Jakarta (ANTARA) - Peneliti Center for Indonesian Policy Studies (CIPS) Indra Setiawan mengingatkan agar kebijakan yang ada seperti dalam bidang perdagangan diharapkan dapat mengantisipasi tingkat konsumsi beras nasional yang terus meningkat.

"Pelonggaran hambatan perdagangan beras perlu dilakukan untuk memenuhi konsumsi beras nasional yang terus meningkat," kata Indra Setiawan dalam siaran pers di Jakarta, Sabtu.

Ia memaparkan, konsumsi beras nasional per kapita pada 2017 adalah sebesar 97,6 kilogram dan diperkirakan meningkat 1,5 persen per tahun menjadi 99,08 kilogram per kapita pada tahun 2025. Peningkatan tersebut terjadi seiring dengan laju pertambahan penduduk.

Baca juga: Stok beras capai 7 juta ton, Mentan Syahrul apresiasi kinerja petani

Dengan demikian, lanjutnya, perlu dipastikan ketersediaan dan keterjangkauan beras sangat penting untuk memenuhi kebutuhan populasi yang terus bertambah.

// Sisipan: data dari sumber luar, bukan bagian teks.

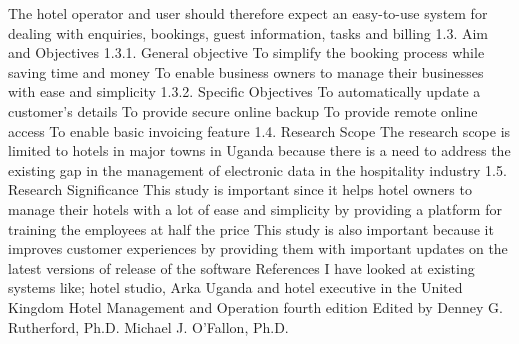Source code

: \documentclass{article}
\begin{document}
{The hotel operator and user should therefore expect an easy-to-use system for dealing with enquiries, bookings, guest information, tasks and billing
1.3. Aim and Objectives
1.3.1. General objective To simplify the booking process while saving time and money
To enable business owners to manage their businesses with ease and simplicity
1.3.2. Specific Objectives To automatically update a customer’s details
To provide secure online backup
To provide remote online access
To enable basic invoicing feature
1.4. Research Scope
The research scope is limited to hotels in major towns in Uganda because there is a need to address the existing gap in the management of electronic data in the hospitality industry
1.5. Research Significance
This study is important since it helps hotel owners to manage their hotels with a lot of ease and simplicity by providing a platform for training the employees at half the price
This study is also important because it improves customer experiences by providing them with important updates on the latest versions of release of the software
References
I have looked at existing systems like; hotel studio, Arka Uganda and hotel executive in the United Kingdom
Hotel Management and Operation fourth edition
Edited by Denney G. Rutherford, Ph.D.
Michael J. O’Fallon, Ph.D.
}
\end{document}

Menurut dia, saat ini, produktivitas beras dalam negeri tidak cukup tinggi untuk menjaga harga stabil dalam menghadapi permintaan Indonesia yang terus meningkat.

"Mengurangi hambatan perdagangan akan menjadi salah satu solusi untuk mengurangi harga di saat kebutuhan dalam negeri tidak mencukupi, karena beras dari luar negeri lebih murah dan akan membuka persaingan sehat," jelas Indra.

Ia juga berpendapat bahwa tingginya harga beras diperburuk oleh tarif impor dan pembatasan kuantitatif yang dikenakan pada beras di mana tarif Rp450/kg diberlakukan untuk semua jenis beras impor.

Baca juga: Hingga 2024 Kementan targetkan konsumsi beras turun 7 persen/tahun

Selain itu, ujar dia, UU Pangan Nomor 18/2012 memprioritaskan pengembangan produksi tanaman pangan domestik. Undang-undang tersebut menekankan pada larangan impor jika produksi dalam negeri cukup untuk memenuhi permintaan.

Peraturan ini dimaksudkan untuk melindungi produsen dalam negeri dari pasar internasional dan untuk mencegah mereka menerima harga rendah untuk tanaman mereka.

Sebelumnya, Direktur Utama Perum Bulog Budi Waseso menargetkan awal tahun 2022 perseroannya hanya akan memproduksi beras berkualitas premium sebagai hasil dari pembangunan modern rice milling plant di 13 wilayah sentra produksi beras Indonesia.

"Mudah-mudahan awal 2022 kita sudah memiliki modern rice milling plant di 13 wilayah yang memproduksi beras. Ini bukti komtimen kita untuk menjaga ketahanan pangan dan kondisi beras. Ini dalam proses penyelesaian infrastrukturnya," kata Budi Waseso di Jakarta, Kamis (12/8).

Budi Waseso atau yang akrab disapa Buwas tersebut menjelaskan modern rice milling plant yang sedang dibangun berfungsi untuk mengubah gabah yang dibeli langsung dari petani kemudian dihasilkan menjadi beras berkualitas premium.

Bulog akan membeli gabah dari hasil panen petani untuk stok Cadangan Beras Pemerintah (CBP), selanjutnya proses pengeringan hingga penggilingan akan dilakukan sendiri oleh Bulog. Jadi Bulog tidak perlu lagi membeli dari petani dalam bentuk beras sehingga meringankan beban biaya petani yang berasal dari proses penjemuran atau penggilingan.